Capa a débarqué le 6 juin 1944, avec la première vague américaine. Le 16 aout, il est à Chartres. A l’aube, les FFI y ont exécuté 3 collaborateurs. A midi, 10 femmes sont tondues dans la cour de la préfecture. On ordonne de reconduire une famille. La foule la suit, Capa court à la rencontre de cette procession.

Le génie de Capa s’exprime en une seconde : le cadrage est parfait, la composition ferait croire à un film. Ce n’est pourtant que la réalité. Une réalité crue, violente. Au centre, une jeune femme, rasée, le front marqué au fer rouge. Dans ses bras, elle regarde son bébé, pour échapper sans doute au cynisme du policier – qui la veille était encore aux ordres de Vichy- et qui se penche vers elle. Au premier plan, en un triangle parfait, surtout des femmes, qui rigoles, vengeresses. Au fond, une foule compacte. Cette photo est un « chef d’œuvre » dramatique.

« La tondue de Chartes » sera d’abord publiée dans LIFE, puis partout dans le monde, devenant le symbole de cette peu glorieuse page de la libération : l’épuration. L’épuration et son symbole ; 20 000 femmes tondues, jusqu’au début de 1946.

Aujourd’hui, un livre d’enquête vient d’être publié sur cette photo. Œuvre de deux chartrains, dont un historien, il part à la rencontre de la tondue de Chartres. Sans juger. Une histoire, où le bien et le mal sont complexes à discerner. Ce sont plutôt des palettes de gris que l’on découvre. La tondue, c’est Simone Touseau. Elle a 23 ans. Le père du bébé, qui a trois mois, est un soldat allemand.

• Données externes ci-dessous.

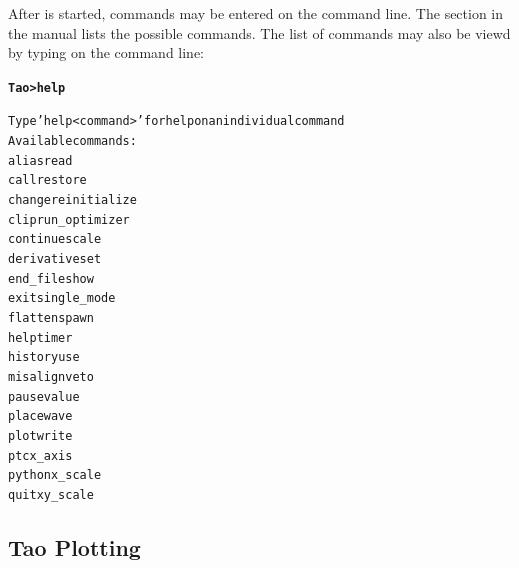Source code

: \documentclass{hitec}
\begin{document}
After \tao is started, commands may be entered on the command line. The section
\tao {} in the \tao manual lists the possible commands. The list
of commands may also be viewd by typing  on the command line:
\begin{alltt}
  {\normalfont\textbf{Tao> help}}

  Type 'help <command>' for help on an individual command
  Available commands:
    alias                             read
    call                              restore
    change                            reinitialize
    clip                              run_optimizer
    continue                          scale
    derivative                        set
    end_file                          show
    exit                              single_mode
    flatten                           spawn
    help                              timer
    history                           use
    misalign                          veto
    pause                             value
    place                             wave
    plot                              write
    ptc                               x_axis
    python                            x_scale
    quit                              xy_scale
\end{alltt}

\subsection{Tao Plotting}
\end{document}

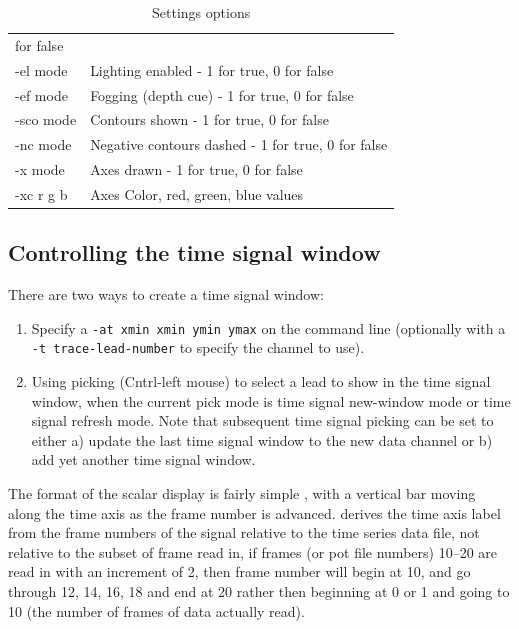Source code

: \begin{table}[htbp]
\begin{center}
\begin{tabular}{|l|p{4in}|}
        for false \\ 
        -el mode        &       Lighting enabled - 1 for true, 0 for false \\
        -ef mode        &       Fogging (depth cue) - 1 for true, 0 for false \\
        -sco mode       &       Contours shown - 1 for true, 0 for false \\
        -nc mode        &       Negative contours dashed - 1 for true, 0
        for false \\ 
        -x mode         &       Axes drawn - 1 for true, 0 for false \\
        -xc r g b       &       Axes Color, red, green, blue values\\ \hline
\end{tabular}
\end{center}
\caption{\label{table:settingsoptions} Settings options}

\end{table}


\subsection{Controlling the time signal window}
\label{sec:control-scalar} 


There are two ways to create a time signal window:
%
\begin{enumerate}
  \item Specify a \texttt{-at xmin xmin ymin ymax} on the command line
        (optionally with a \texttt{-t trace-lead-number} to specify the
        channel to use).
      \item Using picking (Cntrl-left mouse) to select a lead to show in
        the time signal window, when the current pick mode is time signal
        new-window mode or time signal refresh mode.  Note that subsequent
        time signal picking can be set to either a) update the last time
        signal window to the new data channel or b) add yet another time
        signal window.
\end{enumerate}
%

The format of the scalar display is fairly simple 
, with a vertical bar moving along the time axis as the frame number is
advanced.  \map{} derives the time axis label from the frame numbers of the
signal relative to the time series data file, not relative to the subset of
frame read in, \ie{} if frames (or pot file numbers) 10--20 are read in
with an increment of 2, then frame number will begin at 10, and go through
12, 14, 16, 18 and end at 20 rather then beginning at 0 or 1 and going to 10
(the number of frames of data actually read).

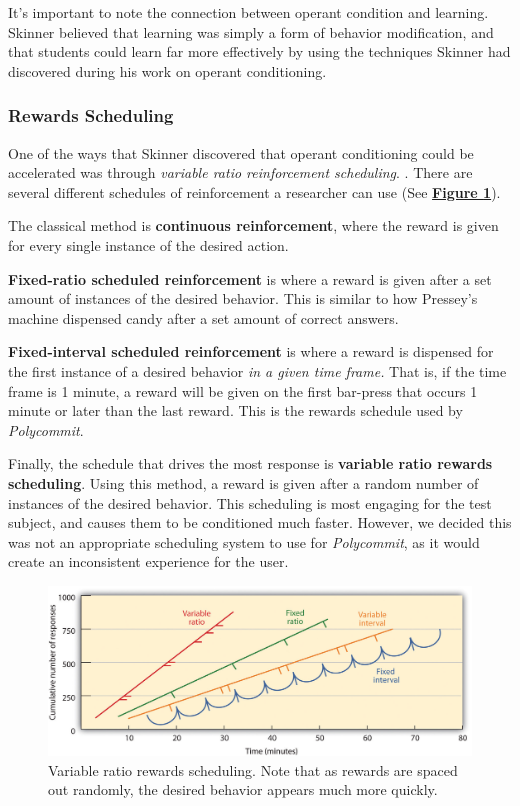 \par It's important to note the connection between operant condition and learning. Skinner believed that learning was simply a form of behavior modification, and that students could learn far more effectively by using the techniques Skinner had discovered during his work on operant conditioning.

\subsubsection{Rewards Scheduling}
 One of the ways that Skinner discovered that operant conditioning could be accelerated was through \textit{variable ratio reinforcement scheduling}. \cite{ferster1957schedules}. There are several different schedules of reinforcement a researcher can use (See \textbf{\hyperref[fig:variable_ratio]{Figure \ref*{fig:variable_ratio}}}).
 
 \par The classical method is \textbf{continuous reinforcement}, where the reward is given for every single instance of the desired action. 
 
 \par \textbf{Fixed-ratio scheduled reinforcement} is where a reward is given after a set amount of instances of the desired behavior. This is similar to how Pressey's machine dispensed candy after a set amount of correct answers. 
 
 \par \textbf{Fixed-interval scheduled reinforcement} is where a reward is dispensed for the first instance of a desired behavior \textit{in a given time frame.} That is, if the time frame is 1 minute, a reward will be given on the first bar-press that occurs 1 minute or later than the last reward. This is the rewards schedule used by \textit{Polycommit}.
 
 \par Finally, the schedule that drives the most response is \textbf{variable ratio rewards scheduling}. Using this method, a reward is given after a random number of instances of the desired behavior. This scheduling is most engaging for the test subject, and causes them to be conditioned much faster. However, we decided this was not an appropriate scheduling system to use for \textit{Polycommit}, as it would create an inconsistent experience for the user.
 
 
 \begin{figure}[h]
 	\includegraphics[width=1.0\linewidth]{figures/variable_ratio}
 	\caption{Variable ratio rewards scheduling. Note that as rewards are spaced out randomly, the desired behavior appears much more quickly.}
 	\label{fig:variable_ratio}
 \end{figure}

Simone Touseau a obtenu un bac de littérature française et allemande en 1941. Elle trouve un emploi d’interprète. Puis rencontre Erich, qui gère la librairie allemande. Le début d’un grand amour. Quand celui-ci est blessé sur le front de l’Est, elle part travailler en Allemagne pour le trouver. Elle le trouve effectivement, et tombe enceinte. Rapatriée, elle fait alors ce que personne ne lui demande : elle adhère au Parti Populaire Français de Jacques Doriot, le plus nazi des français.

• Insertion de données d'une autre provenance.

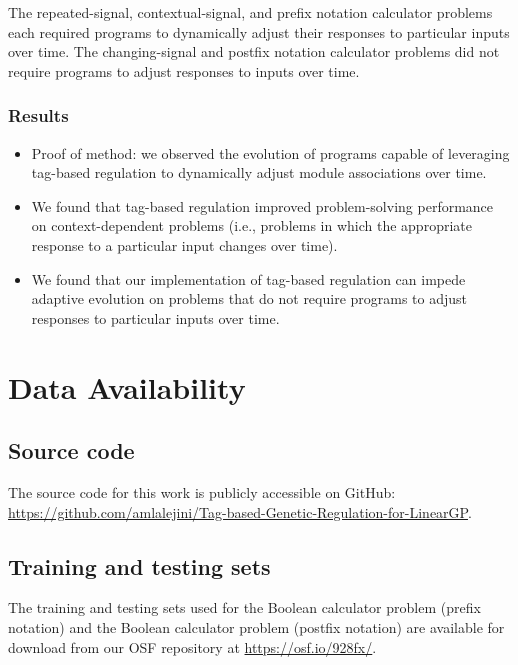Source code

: \documentclass[
]{book}
\providecommand{\tightlist}{%
  \setlength{\itemsep}{0pt}\setlength{\parskip}{0pt}}
\begin{document}
The repeated-signal, contextual-signal, and prefix notation calculator problems each required programs to dynamically adjust their responses to particular inputs over time.
The changing-signal and postfix notation calculator problems did not require programs to adjust responses to inputs over time.

\hypertarget{results}{%
\subsection{Results}\label{results}}

\begin{itemize}
\tightlist
\item
  Proof of method: we observed the evolution of programs capable of leveraging tag-based regulation to dynamically adjust module associations over time.
\item
  We found that tag-based regulation improved problem-solving performance on context-dependent problems (i.e., problems in which the appropriate response to a particular input changes over time).
\item
  We found that our implementation of tag-based regulation can impede adaptive evolution on problems that do not require programs to adjust responses to particular inputs over time.
\end{itemize}

\hypertarget{data-availability}{%
\chapter{Data Availability}\label{data-availability}}

\hypertarget{source-code}{%
\section{Source code}\label{source-code}}

The source code for this work is publicly accessible on GitHub: \url{https://github.com/amlalejini/Tag-based-Genetic-Regulation-for-LinearGP}.

\hypertarget{training-and-testing-sets}{%
\section{Training and testing sets}\label{training-and-testing-sets}}

The training and testing sets used for the Boolean calculator problem (prefix notation) and the Boolean calculator problem (postfix notation) are available for download from our OSF repository \citep{Lalejini_Moreno_Ofria_Data_2020} at \url{https://osf.io/928fx/}.
\end{document}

Il y a pire encore : En février 1943, 5 de ses voisins sont dénoncés pour avoir écouté radio Londres. Ils sont déportés et deux ne reviendront pas. C’est Simone qu’on accuse en 1944. Elle sera acquittée en novembre 1946, par manque de preuve, et frappée de 10 ans d’indignité nationale en 1947. On sait aujourd’hui que ce n’était pas elle qui les avait dénoncés.

Simone Touseau, c’est l’histoire d’une jeune fille, tombée follement amoureuse d’un soldat allemand, et de ses errements face à l’idéologie qu’il servait. C’est celle de 20 000 femmes, tondues parce qu’elles avaient couché avec un allemand –ou pas d’ailleurs-, des accusations pleines de non-dits, celles d’un camouflet pour la « virilité » des français, analysent les historiens aujourd’hui.

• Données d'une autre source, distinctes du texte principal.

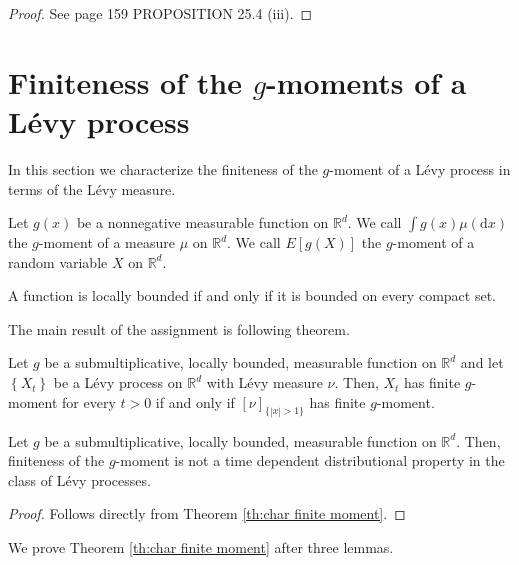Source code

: \documentclass[a4paper,11pt]{article}
\begin{document}
\begin{proof}
    See \cite{sato_levy_2013} page 159 PROPOSITION 25.4 (iii).
\end{proof}

\section{Finiteness of the $g$-moments of a L\'{e}vy process}

In this section we characterize the finiteness of the $g$-moment of a Lévy process in terms of the Lévy measure.

\begin{definition}[$g$-moment]
    Let $g(x)$ be a nonnegative measurable function on $\mathbb{R}^{d}$. We call
    $\int g(x) \mu(\mathrm{d} x)$ the $g$-moment of a measure $\mu$ on $\mathbb{R}^{d}$. We call $E[g(X)]$ the $g$-moment of a random variable $X$ on $\mathbb{R}^{d}$.
\end{definition}

\begin{definition}
    A function is locally bounded if and only if it is bounded on every compact set.
\end{definition}

The main result of the assignment is following theorem.


\begin{theorem} \label{th:char finite moment}
    Let $g$ be a submultiplicative, locally bounded, measurable
    function on $\mathbb{R}^{d}$ and let $\left\{X_{t}\right\}$ be a Lévy process
    on $\mathbb{R}^{d}$ with Lévy measure $\nu$. Then, $X_{t}$ has finite $g$-moment for every $t>0$ if
    and only if $[\nu]_{\{|x|>1\}}$ has finite $g$-moment.
\end{theorem}

\begin{corollary}
    Let $g$ be a submultiplicative, locally bounded, measurable
    function on $\mathbb{R}^{d}$. Then, finiteness of the $g$-moment is not a time dependent
    distributional property in the class of Lévy processes.
\end{corollary}
\begin{proof}
    Follows directly from Theorem \ref{th:char finite moment}.
\end{proof}

We prove Theorem \ref{th:char finite moment} after three lemmas.
\end{document}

Et si les historiens analysent, si Capa prend des instantanés, il y a aussi les mots des poètes. Courts mais tout aussi forts que les photos de Capa.

Paul Eluard, écrit ainsi, en exergue à son poème « Comprenne qui voudra », publié en décembre 1944 dans les lettres françaises, puis dans son recueil « Au rendez-vous allemand » :

« En ce temps-là, pour ne pas châtier les coupables, on maltraitait les filles. On alla même jusqu’à les tondre »

« Comprenne qui voudra
Moi mon remords ce fut
La malheureuse qui resta
Sur le pavé
La victime raisonnable
À la robe déchirée
Au regard d’enfant perdue
Découronnée défigurée
Celle qui ressemble aux morts
Qui sont morts pour être aimés
Une fille faite pour un bouquet
Et couverte
Du noir crachat des ténèbres
Une fille galante
Comme une aurore de premier mai
La plus aimable bête
Souillée et qui n’a pas compris
Qu’elle est souillée
Une bête prise au piège
Des amateurs de beauté
Et ma mère la femme
Voudrait bien dorloter
Cette image idéale
De son malheur sur terre »



Epilogue

Simone Touseau est morte en 1966, à 44 ans, détruite par l’alcool. Bien plus que la prison, c’est l'humiliation et la mort de son amant qui l’avaient anéantie.

La photo de Capa gêna longtemps. Quant au poème d’Eluard, on voudra surtout se souvenir de l’hommage à Gabriel Peri dans le même recueil.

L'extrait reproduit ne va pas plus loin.